Généralement, les dossiers réalisés par le sous-traitant sont très difficiles à comprendre (on devine que le rédacteur n'a pas pris la peine de trop approfondir le sujet), dépourvus de synthèse (genre, 10 pages d'introduction et 2 pages de développement) et remplis de fautes d'orthographe qui n'ont pas d'allure. Je pense que bien des élèves de niveau secondaire pourraient commencer à avoir le goût de botcher leurs travaux en réalisant que des gens sur le marché du travail gagnent bien leur vie en produisant de la marde lexicale.

Par exemple, au sein d'un document d'à peine quelques pages, j'ai vu qu'on féminise le mot "espace" ("est-ce que l'espace est adéquate?"), on accorde au pluriel des mots singulier, on écrit "planché" au lieu de plancher et inversement, on met des "er" aux mots qui devraient prendre un "é". En contrepartie de ce bel ouvrage, un salaire annuel de 80 000 ou 100 000$ est versé à ces champions du français.

Est-ce que ces gens comprennent qu'ils ont l'air de calisse d'épais en écrivant aussi mal?

Le pire, c'est même ceux qui m'épaulent suite à mes courriels d'insatisfaction me mettent en criss par leur réaction. À ce sujet, un collègue dans la cinquantaine m'a récemment écrit: "ouin tu vas faire bouger le cocotier loll."

En plus de ce relâchement éhonté des exigences lexicales dans les milieux de travail, le lol serait-il en train de faire sa place dans les échanges professionnels non humoristiques?

jeudi 10 décembre 2009

Atours

Demain, c'est mon party de Noël du bureau et je me demande si, pour l'occasion, ce serait approprié de revêtir ma robe avec de la dentelle?

mercredi 9 décembre 2009

Chier

Je sais que ceux qui lisent mon blog ne m'ont rien fait mais j'ai quand même le goût de leur dire d'aller chier.

Weird

Pourquoi est-ce que tant de Montréalais (séparatistes) accordent une place de choix dans leur vocabulaire aux mots "weird", "cosy", "random" et plusieurs autres qui sont généralement inutilisés ou carrément inconnus, ailleurs au Québec?

mardi 8 décembre 2009

Modèles

Aujourd'hui, j'ai choisi de parler de mes modèles.

Pas évident de parler de ses modèles quand on n'en avait pas officiellement au début de la journée. En fait, au niveau artistique (musical), j'ai un paquet de modèles, mais est-ce qu'on peut vraiment vouloir tendre vers une personne qui ne sait que composer de belles mélodies?

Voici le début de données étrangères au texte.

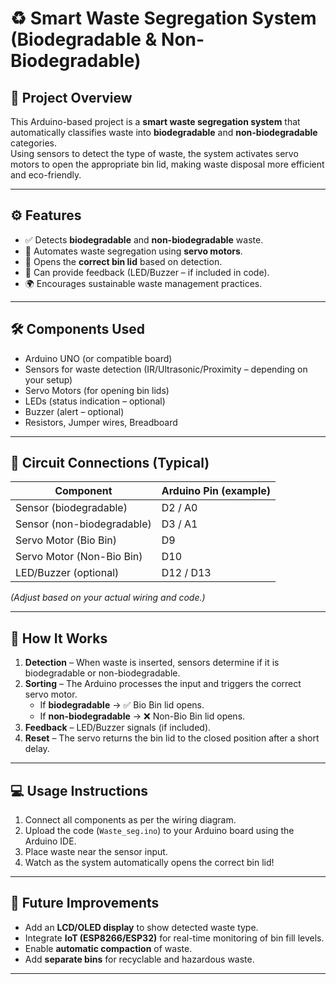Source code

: # ♻️ Smart Waste Segregation System (Biodegradable & Non-Biodegradable)

## 📖 Project Overview  
This Arduino-based project is a **smart waste segregation system** that automatically classifies waste into **biodegradable** and **non-biodegradable** categories.  
Using sensors to detect the type of waste, the system activates servo motors to open the appropriate bin lid, making waste disposal more efficient and eco-friendly.  

---

## ⚙️ Features  
- ✅ Detects **biodegradable** and **non-biodegradable** waste.  
- 🤖 Automates waste segregation using **servo motors**.  
- 🚮 Opens the **correct bin lid** based on detection.  
- 🔔 Can provide feedback (LED/Buzzer – if included in code).  
- 🌍 Encourages sustainable waste management practices.  

---

## 🛠️ Components Used  
- Arduino UNO (or compatible board)  
- Sensors for waste detection (IR/Ultrasonic/Proximity – depending on your setup)  
- Servo Motors (for opening bin lids)  
- LEDs (status indication – optional)  
- Buzzer (alert – optional)  
- Resistors, Jumper wires, Breadboard  

---

## 🔌 Circuit Connections (Typical)  

| Component                 | Arduino Pin (example) |
|---------------------------|------------------------|
| Sensor (biodegradable)    | D2 / A0               |
| Sensor (non-biodegradable)| D3 / A1               |
| Servo Motor (Bio Bin)     | D9                    |
| Servo Motor (Non-Bio Bin) | D10                   |
| LED/Buzzer (optional)     | D12 / D13             |

*(Adjust based on your actual wiring and code.)*  

---

## 📜 How It Works  
1. **Detection** – When waste is inserted, sensors determine if it is biodegradable or non-biodegradable.  
2. **Sorting** – The Arduino processes the input and triggers the correct servo motor.  
   - If **biodegradable** → ✅ Bio Bin lid opens.  
   - If **non-biodegradable** → ❌ Non-Bio Bin lid opens.  
3. **Feedback** – LED/Buzzer signals (if included).  
4. **Reset** – The servo returns the bin lid to the closed position after a short delay.  

---

## 💻 Usage Instructions  
1. Connect all components as per the wiring diagram.  
2. Upload the code (`Waste_seg.ino`) to your Arduino board using the Arduino IDE.  
3. Place waste near the sensor input.  
4. Watch as the system automatically opens the correct bin lid!  

---

## 🚀 Future Improvements  
- Add an **LCD/OLED display** to show detected waste type.  
- Integrate **IoT (ESP8266/ESP32)** for real-time monitoring of bin fill levels.  
- Enable **automatic compaction** of waste.  
- Add **separate bins** for recyclable and hazardous waste.  

---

Ça fait que par un effort intellectuel au-delà de l'accoutumée, je creuse dans mon esprit et liste quelques unes des personnes qui, je le crois, sont de bons exemples à suivre ou, à tout le moins, méritent le respect:

Terry Fox: Pour sa ténacité et son courage. Un paquet de gens pas mal moins bad luckés que lui se plaignent constamment et n'oseraient jamais se lancer dans un projet comme le sien (traversée du Canada à pied malgré un cancer et une jambe amputée).

Pierre Eliott Trudeau: Bien qu'il soit détesté par la majorité des souverainistes et considéré comme un "traître" envers la nation québécoise, je pense que Trudeau a été le politicien le plus intelligent de toute l'histoire du Canada. C'était un homme extrêmement charismatique, avec énormément de culture et de vécu. Il avait fait le tour du monde dans les années 40 et n'a jamais eu peur, autant au cours de ce périple qu'au cours de sa carrière politique, de foncer et de faire face à des endroits/gens hostiles. Je suis totalement d'accord avec sa vision du Canada, comme quoi si on accorde au Québec le statut de peuple distinct, pourquoi ne l'accorderait-on pas aux Hurons, aux Iroquois, aux Inuits et ainsi de suite jusqu'à morceler entièrement le pays pour satisfaire tout le monde.

René Lévesque
: Dans une moindre mesure que Trudeau, j'éprouve de la sympathie pour la personnalité de Lévesque (probablement le seul péquiste de qui je pourrais dire ça) qui n'était pas anti-américain, qui était parfaitement bilingue, qui avait parcouru le monde (participé à la deuxième guerre mondiale et à la guerre de Corée notamment) et pour qui la souveraineté n'était pas une idée fixe.

Jack Nicholson
: Un acteur qui a persévéré envers et contre tous jusqu'à l'âge de 30 ans avant d'être reconnu. En fait, si je le cite comme exemple, c'est surtout de par sa personnalité affichée dans certains films tels que "Vol au-dessus d'un nid de coucou". Je crois qu'après avoir vu ce film, j'ai commencé à voir la vie un peu à la manière de son personnage fonceur et contestataire. J'ai toujours été un peu comme ça, mais la franchise du personnage était plus affutée que la mienne et peut-être que je m'en suis inspiré? Certains autres de ses rôles m'ont beaucoup marqué mais je ne pourrais pas dire qu'ils constituent autant des modèles pour moi. Bien que j'admire son rôle dans Shining, je ne peux pas vraiment m'en faire un modèle.

Friedrich Nietzsche
: Ce que j'aime de Nietzsche, c'est sa remise en question de tout le système judéo-chrétien et même de la civilisation en général. Il n'avait pas peur d'émettre des réflexions très choquantes quant à la condition humaine. Il fallait beaucoup de courage à cette époque là pour dire que Dieu était mort. Je pourrais sans doute citer plusieurs autres philosophes mais c'est Nietzsche qui m'a le plus marqué.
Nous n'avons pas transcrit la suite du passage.